→ TASK TO COMPLETE:
The entries below must be returned exactly as they stand.

(Collection entries)
-=-=-=-=-

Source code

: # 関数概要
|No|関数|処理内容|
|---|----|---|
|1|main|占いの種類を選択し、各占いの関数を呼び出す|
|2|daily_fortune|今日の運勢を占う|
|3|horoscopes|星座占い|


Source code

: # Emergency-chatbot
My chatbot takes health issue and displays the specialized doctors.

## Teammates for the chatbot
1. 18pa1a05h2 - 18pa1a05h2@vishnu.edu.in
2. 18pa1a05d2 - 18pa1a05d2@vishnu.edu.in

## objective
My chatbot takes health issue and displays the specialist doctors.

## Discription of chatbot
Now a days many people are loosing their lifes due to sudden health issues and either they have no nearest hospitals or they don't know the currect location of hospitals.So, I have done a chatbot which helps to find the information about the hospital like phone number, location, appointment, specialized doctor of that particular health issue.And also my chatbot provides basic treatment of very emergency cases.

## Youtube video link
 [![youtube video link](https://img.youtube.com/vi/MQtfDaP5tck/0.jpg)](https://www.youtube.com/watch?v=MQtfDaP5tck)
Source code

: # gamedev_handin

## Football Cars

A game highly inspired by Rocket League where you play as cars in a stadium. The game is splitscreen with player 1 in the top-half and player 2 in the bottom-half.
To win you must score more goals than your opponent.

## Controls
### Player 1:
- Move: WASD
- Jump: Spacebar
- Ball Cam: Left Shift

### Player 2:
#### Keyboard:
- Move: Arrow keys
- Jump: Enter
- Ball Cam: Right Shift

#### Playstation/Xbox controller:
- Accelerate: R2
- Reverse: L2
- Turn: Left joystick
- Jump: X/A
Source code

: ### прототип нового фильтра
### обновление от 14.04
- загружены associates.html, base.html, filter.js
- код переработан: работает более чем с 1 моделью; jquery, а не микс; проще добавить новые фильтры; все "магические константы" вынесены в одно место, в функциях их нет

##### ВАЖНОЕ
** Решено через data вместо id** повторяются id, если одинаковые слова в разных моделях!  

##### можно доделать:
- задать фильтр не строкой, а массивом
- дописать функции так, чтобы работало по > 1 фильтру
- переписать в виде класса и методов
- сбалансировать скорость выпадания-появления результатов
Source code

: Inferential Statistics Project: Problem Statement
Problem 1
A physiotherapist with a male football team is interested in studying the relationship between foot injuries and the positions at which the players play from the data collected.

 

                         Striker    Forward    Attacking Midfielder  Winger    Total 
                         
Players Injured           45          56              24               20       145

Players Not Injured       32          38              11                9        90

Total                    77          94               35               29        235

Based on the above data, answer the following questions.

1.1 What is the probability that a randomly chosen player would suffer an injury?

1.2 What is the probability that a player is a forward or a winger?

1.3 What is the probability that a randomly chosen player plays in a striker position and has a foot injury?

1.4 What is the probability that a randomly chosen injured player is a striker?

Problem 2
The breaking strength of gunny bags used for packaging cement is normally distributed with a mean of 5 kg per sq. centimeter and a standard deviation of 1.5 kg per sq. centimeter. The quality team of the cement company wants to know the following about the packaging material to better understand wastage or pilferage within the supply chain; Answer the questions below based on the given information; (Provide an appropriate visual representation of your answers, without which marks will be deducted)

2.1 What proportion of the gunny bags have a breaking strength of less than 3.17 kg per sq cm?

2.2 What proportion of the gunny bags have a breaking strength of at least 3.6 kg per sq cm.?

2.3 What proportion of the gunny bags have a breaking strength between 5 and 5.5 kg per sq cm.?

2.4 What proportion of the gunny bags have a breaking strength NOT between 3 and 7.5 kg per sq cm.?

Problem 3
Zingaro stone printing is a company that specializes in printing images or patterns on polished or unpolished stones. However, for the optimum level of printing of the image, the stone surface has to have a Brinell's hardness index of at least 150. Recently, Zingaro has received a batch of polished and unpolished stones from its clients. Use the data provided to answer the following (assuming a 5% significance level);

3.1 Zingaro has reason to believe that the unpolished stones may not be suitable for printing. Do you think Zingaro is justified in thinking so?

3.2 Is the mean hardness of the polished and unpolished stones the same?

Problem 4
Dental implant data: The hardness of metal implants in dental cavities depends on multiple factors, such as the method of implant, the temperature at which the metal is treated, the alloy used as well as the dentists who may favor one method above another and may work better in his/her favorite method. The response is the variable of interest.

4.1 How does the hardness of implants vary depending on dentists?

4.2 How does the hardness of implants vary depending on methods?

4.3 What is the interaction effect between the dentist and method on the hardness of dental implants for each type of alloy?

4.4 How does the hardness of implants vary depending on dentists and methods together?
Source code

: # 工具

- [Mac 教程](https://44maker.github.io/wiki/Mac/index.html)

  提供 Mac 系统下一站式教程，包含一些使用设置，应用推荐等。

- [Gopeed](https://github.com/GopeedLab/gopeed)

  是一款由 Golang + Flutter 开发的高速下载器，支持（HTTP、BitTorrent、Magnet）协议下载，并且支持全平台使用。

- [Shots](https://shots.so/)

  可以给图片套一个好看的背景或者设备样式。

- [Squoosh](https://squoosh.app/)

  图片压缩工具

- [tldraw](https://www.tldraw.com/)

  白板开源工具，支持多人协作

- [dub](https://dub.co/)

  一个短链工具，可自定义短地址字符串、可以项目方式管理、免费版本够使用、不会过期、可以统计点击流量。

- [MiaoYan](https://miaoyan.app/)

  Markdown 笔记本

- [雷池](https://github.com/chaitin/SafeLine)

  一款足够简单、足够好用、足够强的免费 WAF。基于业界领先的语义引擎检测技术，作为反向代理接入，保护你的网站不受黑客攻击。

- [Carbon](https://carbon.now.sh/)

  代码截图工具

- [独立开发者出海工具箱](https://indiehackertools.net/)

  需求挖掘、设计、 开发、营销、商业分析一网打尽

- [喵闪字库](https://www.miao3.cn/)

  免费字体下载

-=-=-=-=-

→ EXERCISE OUTPUT:
Source code

: # 関数概要
|No|関数|処理内容|
|---|----|---|
|1|main|占いの種類を選択し、各占いの関数を呼び出す|
|2|daily_fortune|今日の運勢を占う|
|3|horoscopes|星座占い|


Source code

: # Emergency-chatbot
My chatbot takes health issue and displays the specialized doctors.

## Teammates for the chatbot
1. 18pa1a05h2 - 18pa1a05h2@vishnu.edu.in
2. 18pa1a05d2 - 18pa1a05d2@vishnu.edu.in

## objective
My chatbot takes health issue and displays the specialist doctors.

## Discription of chatbot
Now a days many people are loosing their lifes due to sudden health issues and either they have no nearest hospitals or they don't know the currect location of hospitals.So, I have done a chatbot which helps to find the information about the hospital like phone number, location, appointment, specialized doctor of that particular health issue.And also my chatbot provides basic treatment of very emergency cases.

## Youtube video link
 [![youtube video link](https://img.youtube.com/vi/MQtfDaP5tck/0.jpg)](https://www.youtube.com/watch?v=MQtfDaP5tck)
Source code

: # gamedev_handin

## Football Cars

A game highly inspired by Rocket League where you play as cars in a stadium. The game is splitscreen with player 1 in the top-half and player 2 in the bottom-half.
To win you must score more goals than your opponent.

## Controls
### Player 1:
- Move: WASD
- Jump: Spacebar
- Ball Cam: Left Shift

### Player 2:
#### Keyboard:
- Move: Arrow keys
- Jump: Enter
- Ball Cam: Right Shift

#### Playstation/Xbox controller:
- Accelerate: R2
- Reverse: L2
- Turn: Left joystick
- Jump: X/A
Source code

: ### прототип нового фильтра
### обновление от 14.04
- загружены associates.html, base.html, filter.js
- код переработан: работает более чем с 1 моделью; jquery, а не микс; проще добавить новые фильтры; все "магические константы" вынесены в одно место, в функциях их нет

##### ВАЖНОЕ
** Решено через data вместо id** повторяются id, если одинаковые слова в разных моделях!  

##### можно доделать:
- задать фильтр не строкой, а массивом
- дописать функции так, чтобы работало по > 1 фильтру
- переписать в виде класса и методов
- сбалансировать скорость выпадания-появления результатов
Source code

: Inferential Statistics Project: Problem Statement
Problem 1
A physiotherapist with a male football team is interested in studying the relationship between foot injuries and the positions at which the players play from the data collected.

 

                         Striker    Forward    Attacking Midfielder  Winger    Total 
                         
Players Injured           45          56              24               20       145

Players Not Injured       32          38              11                9        90

Total                    77          94               35               29        235

Based on the above data, answer the following questions.

1.1 What is the probability that a randomly chosen player would suffer an injury?

1.2 What is the probability that a player is a forward or a winger?

1.3 What is the probability that a randomly chosen player plays in a striker position and has a foot injury?

1.4 What is the probability that a randomly chosen injured player is a striker?

Problem 2
The breaking strength of gunny bags used for packaging cement is normally distributed with a mean of 5 kg per sq. centimeter and a standard deviation of 1.5 kg per sq. centimeter. The quality team of the cement company wants to know the following about the packaging material to better understand wastage or pilferage within the supply chain; Answer the questions below based on the given information; (Provide an appropriate visual representation of your answers, without which marks will be deducted)

2.1 What proportion of the gunny bags have a breaking strength of less than 3.17 kg per sq cm?

2.2 What proportion of the gunny bags have a breaking strength of at least 3.6 kg per sq cm.?

2.3 What proportion of the gunny bags have a breaking strength between 5 and 5.5 kg per sq cm.?

2.4 What proportion of the gunny bags have a breaking strength NOT between 3 and 7.5 kg per sq cm.?

Problem 3
Zingaro stone printing is a company that specializes in printing images or patterns on polished or unpolished stones. However, for the optimum level of printing of the image, the stone surface has to have a Brinell's hardness index of at least 150. Recently, Zingaro has received a batch of polished and unpolished stones from its clients. Use the data provided to answer the following (assuming a 5% significance level);

3.1 Zingaro has reason to believe that the unpolished stones may not be suitable for printing. Do you think Zingaro is justified in thinking so?

3.2 Is the mean hardness of the polished and unpolished stones the same?

Problem 4
Dental implant data: The hardness of metal implants in dental cavities depends on multiple factors, such as the method of implant, the temperature at which the metal is treated, the alloy used as well as the dentists who may favor one method above another and may work better in his/her favorite method. The response is the variable of interest.

4.1 How does the hardness of implants vary depending on dentists?

4.2 How does the hardness of implants vary depending on methods?

4.3 What is the interaction effect between the dentist and method on the hardness of dental implants for each type of alloy?

4.4 How does the hardness of implants vary depending on dentists and methods together?
Source code

: # 工具

- [Mac 教程](https://44maker.github.io/wiki/Mac/index.html)

  提供 Mac 系统下一站式教程，包含一些使用设置，应用推荐等。

- [Gopeed](https://github.com/GopeedLab/gopeed)

  是一款由 Golang + Flutter 开发的高速下载器，支持（HTTP、BitTorrent、Magnet）协议下载，并且支持全平台使用。

- [Shots](https://shots.so/)

  可以给图片套一个好看的背景或者设备样式。

- [Squoosh](https://squoosh.app/)

  图片压缩工具

- [tldraw](https://www.tldraw.com/)

  白板开源工具，支持多人协作

- [dub](https://dub.co/)

  一个短链工具，可自定义短地址字符串、可以项目方式管理、免费版本够使用、不会过期、可以统计点击流量。

- [MiaoYan](https://miaoyan.app/)

  Markdown 笔记本

- [雷池](https://github.com/chaitin/SafeLine)

  一款足够简单、足够好用、足够强的免费 WAF。基于业界领先的语义引擎检测技术，作为反向代理接入，保护你的网站不受黑客攻击。

- [Carbon](https://carbon.now.sh/)

  代码截图工具

- [独立开发者出海工具箱](https://indiehackertools.net/)

  需求挖掘、设计、 开发、营销、商业分析一网打尽

- [喵闪字库](https://www.miao3.cn/)

  免费字体下载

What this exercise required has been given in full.